Misalnya periode 1998 Indonesia mengalami krisis moneter dengan jatuhnya nilai tukar rupiah terhadap dolar AS hingga rasio kecukupan modal (CAR) perbankan yang minus hingga belasan persen, selanjutnya non performing loan (NPL) yang minus hingga 48%.
Dia menyebut 10 tahun kemudian Indonesia kembali dilanda krisis dengan gagalnya korporasi besar. Hal ini berdampak pada nilai tukar rupiah dan suku bunga perbankan. Kemudian 5 tahun kemudian kembali terjadi krisis global dan Indonesia kembali terdampak pada nilai tukar rupiah dan inflasi namun CAR perbankan masih 18,62%.
SCROLL TO CONTINUE WITH CONTENT
Saat itu korporasi besar yang mengonsumsi kredit valas terdampak. BRI yang fokus pada UMKM tidak terdampak. "Krisis sekarang ini oleh penyakit dan bukan regional domestik tapi mengglobal, memang penyakit tidak milih-milih," kata dia dalam diskusi virtual, Rabu (29/7/2020).

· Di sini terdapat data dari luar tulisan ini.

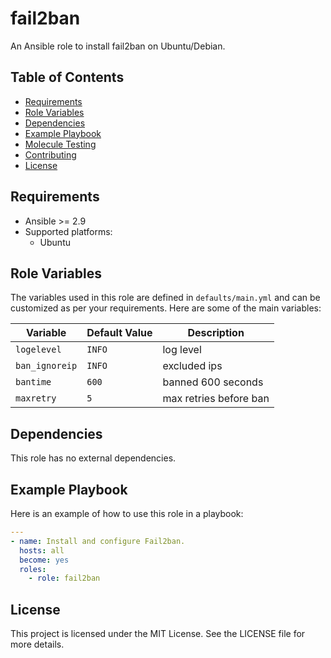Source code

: # fail2ban

An Ansible role to install fail2ban on Ubuntu/Debian.

## Table of Contents

- [Requirements](#requirements)
- [Role Variables](#role-variables)
- [Dependencies](#dependencies)
- [Example Playbook](#example-playbook)
- [Molecule Testing](#molecule-testing)
- [Contributing](#contributing)
- [License](#license)

## Requirements

- Ansible >= 2.9
- Supported platforms:
  - Ubuntu

## Role Variables

The variables used in this role are defined in `defaults/main.yml` and can be customized as per your requirements. Here are some of the main variables:

| Variable           | Default Value           | Description                          |
|--------------------|-------------------------|--------------------------------------|
| `logelevel`  | `INFO`      | log level|
| `ban_ignoreip`  | `INFO`      | excluded ips|
| `bantime`  | `600`      | banned 600 seconds|
| `maxretry`  | `5`      | max retries before ban|

## Dependencies

This role has no external dependencies.

## Example Playbook

Here is an example of how to use this role in a playbook:

```yaml
---
- name: Install and configure Fail2ban.
  hosts: all
  become: yes
  roles:
    - role: fail2ban
```

## License
This project is licensed under the MIT License. See the LICENSE file for more details.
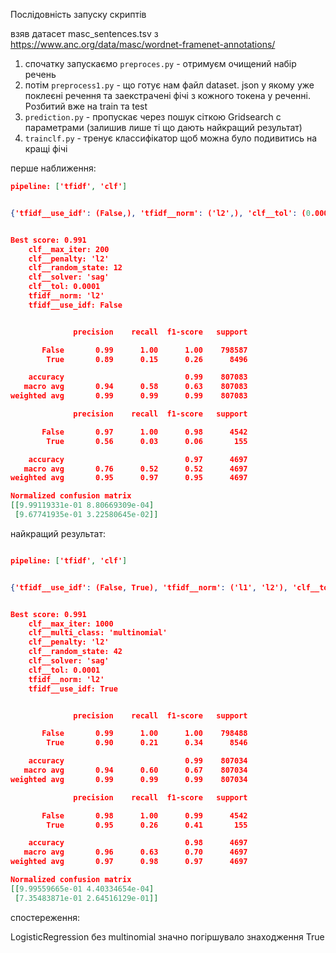 Послідовність запуску скриптів

взяв датасет  masc_sentences.tsv з https://www.anc.org/data/masc/wordnet-framenet-annotations/
1. спочатку запускаємо ```preproces.py```  - отримуєм очищений набір речень
2. потім ```preprocess1.py``` - що готує нам файл dataset. json у якому уже поклеєні речення та заекстрачені фічі з кожного токена у реченні. Розбитий вже на train та test
3. ```prediction.py```  - пропускає через пошук сіткою Gridsearch с параметрами (залишив лише ті що дають найкращий результат)
4. ```trainclf.py``` - тренує классифікатор щоб можна було подивитись на кращі фічі

перше наближення:

```json
pipeline: ['tfidf', 'clf']


{'tfidf__use_idf': (False,), 'tfidf__norm': ('l2',), 'clf__tol': (0.0001,), 'clf__solver': ('sag',), 'clf__penalty': ('l2',), 'clf__max_iter': (200,), 'clf__random_state': (12,)}


Best score: 0.991
	clf__max_iter: 200
	clf__penalty: 'l2'
	clf__random_state: 12
	clf__solver: 'sag'
	clf__tol: 0.0001
	tfidf__norm: 'l2'
	tfidf__use_idf: False


              precision    recall  f1-score   support

       False       0.99      1.00      1.00    798587
        True       0.89      0.15      0.26      8496

    accuracy                           0.99    807083
   macro avg       0.94      0.58      0.63    807083
weighted avg       0.99      0.99      0.99    807083

              precision    recall  f1-score   support

       False       0.97      1.00      0.98      4542
        True       0.56      0.03      0.06       155

    accuracy                           0.97      4697
   macro avg       0.76      0.52      0.52      4697
weighted avg       0.95      0.97      0.95      4697

Normalized confusion matrix
[[9.99119331e-01 8.80669309e-04]
 [9.67741935e-01 3.22580645e-02]]
```

найкращий результат:

```json

pipeline: ['tfidf', 'clf']


{'tfidf__use_idf': (False, True), 'tfidf__norm': ('l1', 'l2'), 'clf__tol': (0.0001, 1e-05), 'clf__solver': ('sag',), 'clf__penalty': ('l2',), 'clf__max_iter': (1000,), 'clf__random_state': (42,), 'clf__multi_class': ('multinomial',)}


Best score: 0.991
	clf__max_iter: 1000
	clf__multi_class: 'multinomial'
	clf__penalty: 'l2'
	clf__random_state: 42
	clf__solver: 'sag'
	clf__tol: 0.0001
	tfidf__norm: 'l2'
	tfidf__use_idf: True


              precision    recall  f1-score   support

       False       0.99      1.00      1.00    798488
        True       0.90      0.21      0.34      8546

    accuracy                           0.99    807034
   macro avg       0.94      0.60      0.67    807034
weighted avg       0.99      0.99      0.99    807034

              precision    recall  f1-score   support

       False       0.98      1.00      0.99      4542
        True       0.95      0.26      0.41       155

    accuracy                           0.98      4697
   macro avg       0.96      0.63      0.70      4697
weighted avg       0.97      0.98      0.97      4697

Normalized confusion matrix
[[9.99559665e-01 4.40334654e-04]
 [7.35483871e-01 2.64516129e-01]]
```

спостереження:

LogisticRegression  без multinomial значно погіршувало знаходження True
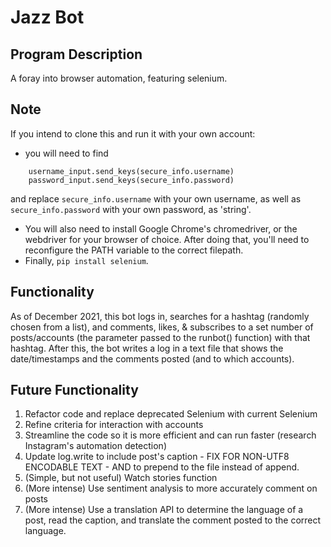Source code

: # Jazz Bot
## Program Description
A foray into browser automation, featuring selenium.

## Note
If you intend to clone this and run it with your own account:
- you will need to find 
```
    username_input.send_keys(secure_info.username) 
    password_input.send_keys(secure_info.password)
```
and replace `secure_info.username` with your own username, as well as `secure_info.password` with your own password, as 'string'.
- You will also need to install Google Chrome's chromedriver, or the webdriver for your browser of choice. After doing that, you'll need to reconfigure the PATH variable to the correct filepath.
- Finally, `pip install selenium`.

## Functionality
As of December 2021, this bot logs in, searches for a hashtag (randomly chosen from a list), and comments, likes, & subscribes to a set number of posts/accounts (the parameter passed to the runbot() function) with that hashtag. After this, the bot writes a log in a text file that shows the date/timestamps and the comments posted (and to which accounts).

## Future Functionality
1. Refactor code and replace deprecated Selenium with current Selenium
2. Refine criteria for interaction with accounts
3. Streamline the code so it is more efficient and can run faster (research Instagram's automation detection)
4. Update log.write to include post's caption - FIX FOR NON-UTF8 ENCODABLE TEXT - AND to prepend to the file instead of append.
5. (Simple, but not useful) Watch stories function
6. (More intense) Use sentiment analysis to more accurately comment on posts
7. (More intense) Use a translation API to determine the language of a post, read the caption, and translate the comment posted to the correct language.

Dia mengatakan, tekanan perekonomian yang terjadi akibat pandemi ini memang menyerang seluruh segmen mulai dari nasabah UMKM sampai korporasi. Karena itu BRI yang nasabahnya paling banyak berasal dari UMKM dilakukan restrukturisasi. Dia mengatakan mulai dari restrukturisasi ringan sampai yang berat.
"Saya menebar optimisme, restrukturisasi puncak pada April kemudian dari sisi nasabah tertinggi pada Mei, alhamdulillah Juni sudah turun lagi. Ini artinya tanda-tanda baik," jelas dia.

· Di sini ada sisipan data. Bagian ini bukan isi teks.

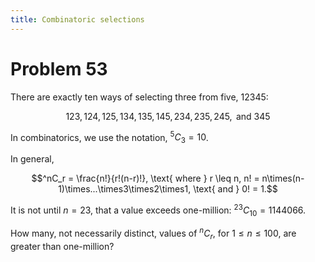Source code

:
 ```yaml
---
title: Combinatoric selections
---
```

# Problem 53

There are exactly ten ways of selecting three from five, 12345:

$$123, 124, 125, 134, 135, 145, 234, 235, 245, \text{ and } 345$$

In combinatorics, we use the notation, $^5C_3 = 10$.

In general,

$$^nC_r = \frac{n!}{r!(n-r)!}, \text{ where } r \leq n, n! = n\times(n-1)\times...\times3\times2\times1, \text{ and } 0! = 1.$$

It is not until $n = 23$, that a value exceeds one-million: $^{23}C_{10} = 1144066$.

How many, not necessarily distinct, values of  $^nC_r$, for $1 \leq n \leq 100$, are greater than one-million?

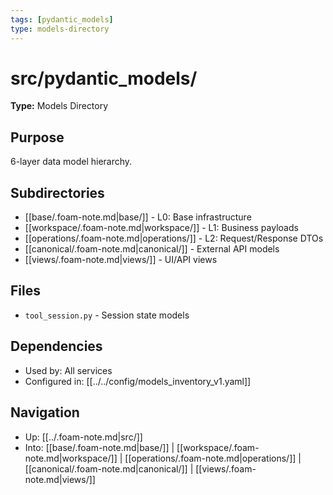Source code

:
 ```yaml
---
tags: [pydantic_models]
type: models-directory
---
```


# src/pydantic_models/

**Type:** Models Directory

## Purpose
6-layer data model hierarchy.

## Subdirectories
- [[base/.foam-note.md|base/]] - L0: Base infrastructure
- [[workspace/.foam-note.md|workspace/]] - L1: Business payloads
- [[operations/.foam-note.md|operations/]] - L2: Request/Response DTOs
- [[canonical/.foam-note.md|canonical/]] - External API models
- [[views/.foam-note.md|views/]] - UI/API views

## Files
- `tool_session.py` - Session state models

## Dependencies
- Used by: All services
- Configured in: [[../../config/models_inventory_v1.yaml]]

## Navigation
- Up: [[../.foam-note.md|src/]]
- Into: [[base/.foam-note.md|base/]] | [[workspace/.foam-note.md|workspace/]] | [[operations/.foam-note.md|operations/]] | [[canonical/.foam-note.md|canonical/]] | [[views/.foam-note.md|views/]]
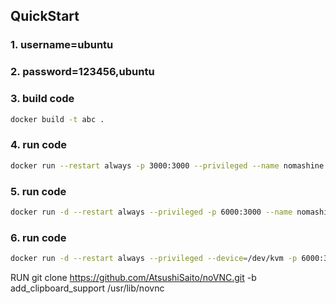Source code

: ## QuickStart

### 1. username=ubuntu
### 2. password=123456,ubuntu


### 3. build code
```bash
docker build -t abc .
```

### 4. run code
```bash
docker run --restart always -p 3000:3000 --privileged --name nomashine abc
```

### 5. run code
```bash
docker run -d --restart always --privileged -p 6000:3000 --name nomashine abc
```

### 6. run code
```bash
docker run -d --restart always --privileged --device=/dev/kvm -p 6000:3000 --name nomashine a35377/emu:base

```

RUN git clone https://github.com/AtsushiSaito/noVNC.git -b add_clipboard_support /usr/lib/novnc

Menurut Sunarso, saat ini memang setelah pelonggaran pembatasan sosial berskala besar (PSBB) dan aktivitas ekonomi mulai bergerak kembali terjadi penambahan kasus.
"Kalau sekarang yang positif meningkat lagi, tapi kalau diam saja jumlah restrukturisasinya naik lagi," jelas dia.